■ Problem to work on ■
The answer must consist of every line below containing "populates".

(Document images with source code)

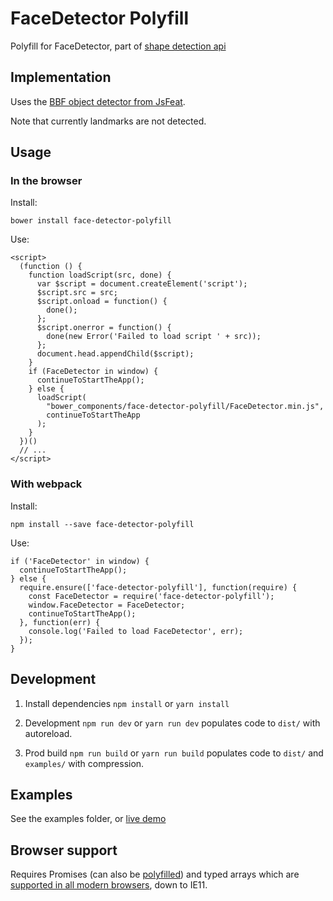 # FaceDetector Polyfill
Polyfill for FaceDetector, part of [shape detection api](https://wicg.github.io/shape-detection-api/)

## Implementation
Uses the [BBF object detector from JsFeat](https://inspirit.github.io/jsfeat/#bbf).

Note that currently landmarks are not detected.

## Usage
### In the browser
Install:
```
bower install face-detector-polyfill
```

Use:
```
<script>
  (function () {
    function loadScript(src, done) {
      var $script = document.createElement('script');
      $script.src = src;
      $script.onload = function() {
        done();
      };
      $script.onerror = function() {
        done(new Error('Failed to load script ' + src));
      };
      document.head.appendChild($script);
    }
    if (FaceDetector in window) {
      continueToStartTheApp();
    } else {
      loadScript(
        "bower_components/face-detector-polyfill/FaceDetector.min.js", 
        continueToStartTheApp
      );
    }
  })()
  // ...
</script>
```

### With webpack
Install:
```
npm install --save face-detector-polyfill
```

Use:
```
if ('FaceDetector' in window) {
  continueToStartTheApp();
} else {
  require.ensure(['face-detector-polyfill'], function(require) {
    const FaceDetector = require('face-detector-polyfill');
    window.FaceDetector = FaceDetector;
    continueToStartTheApp();
  }, function(err) {
    console.log('Failed to load FaceDetector', err);
  });
}
```

## Development
1. Install dependencies
`npm install` or `yarn install`

2. Development
`npm run dev` or `yarn run dev`
populates code to `dist/` with autoreload.

3. Prod build
`npm run build` or `yarn run build`
populates code to `dist/` and `examples/` with compression.


## Examples
See the examples folder, or [live demo](https://giladaya.github.io/face-detector-polyfill/)

## Browser support
Requires Promises (can also be [polyfilled](https://github.com/stefanpenner/es6-promise)) and typed arrays which are [supported in all modern browsers](http://caniuse.com/#feat=typedarrays), down to IE11.
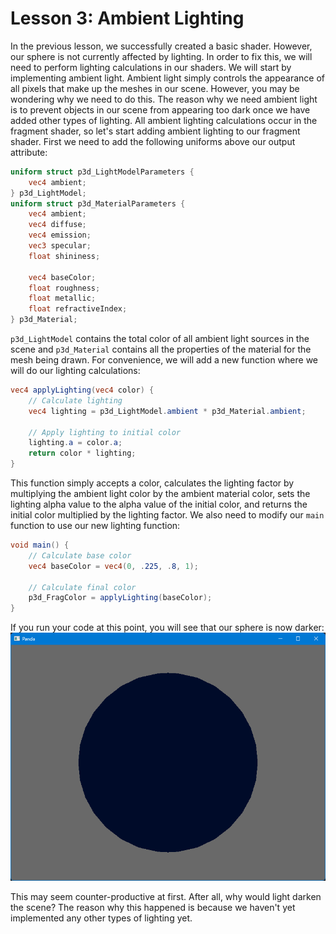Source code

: # Lesson 3: Ambient Lighting

In the previous lesson, we successfully created a basic shader. However, our sphere is not currently affected by lighting. In order to fix this, we will need to perform lighting calculations in our shaders. We will start by implementing ambient light. Ambient light simply controls the appearance of all pixels that make up the meshes in our scene. However, you may be wondering why we need to do this. The reason why we need ambient light is to prevent objects in our scene from appearing too dark once we have added other types of lighting. All ambient lighting calculations occur in the fragment shader, so let's start adding ambient lighting to our fragment shader. First we need to add the following uniforms above our output attribute:
```glsl
uniform struct p3d_LightModelParameters {
    vec4 ambient;
} p3d_LightModel;
uniform struct p3d_MaterialParameters {
    vec4 ambient;
    vec4 diffuse;
    vec4 emission;
    vec3 specular;
    float shininess;
    
    vec4 baseColor;
    float roughness;
    float metallic;
    float refractiveIndex;
} p3d_Material;
```

`p3d_LightModel` contains the total color of all ambient light sources in the scene and `p3d_Material` contains all the properties of the material for the mesh being drawn. For convenience, we will add a new function where we will do our lighting calculations:
```glsl
vec4 applyLighting(vec4 color) {
    // Calculate lighting
    vec4 lighting = p3d_LightModel.ambient * p3d_Material.ambient;

    // Apply lighting to initial color
    lighting.a = color.a;
    return color * lighting;
}
```

This function simply accepts a color, calculates the lighting factor by multiplying the ambient light color by the ambient material color, sets the lighting alpha value to the alpha value of the initial color, and returns the initial color multiplied by the lighting factor. We also need to modify our `main` function to use our new lighting function:
```glsl
void main() {
    // Calculate base color
    vec4 baseColor = vec4(0, .225, .8, 1);

    // Calculate final color
    p3d_FragColor = applyLighting(baseColor);
}
```

If you run your code at this point, you will see that our sphere is now darker:  
![ambient sphere](https://github.com/Cybermals/panda3d-shader-tutorials/blob/main/03-ambient_lighting/screenshots/01-ambient-sphere.png?raw=true)

This may seem counter-productive at first. After all, why would light darken the scene? The reason why this happened is because we haven't yet implemented any other types of lighting yet.
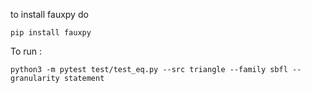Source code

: to install fauxpy do
```
pip install fauxpy
```

To run :

```
python3 -m pytest test/test_eq.py --src triangle --family sbfl --granularity statement
```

■ Solved exercise ■
populates code to `dist/` with autoreload.
populates code to `dist/` and `examples/` with compression.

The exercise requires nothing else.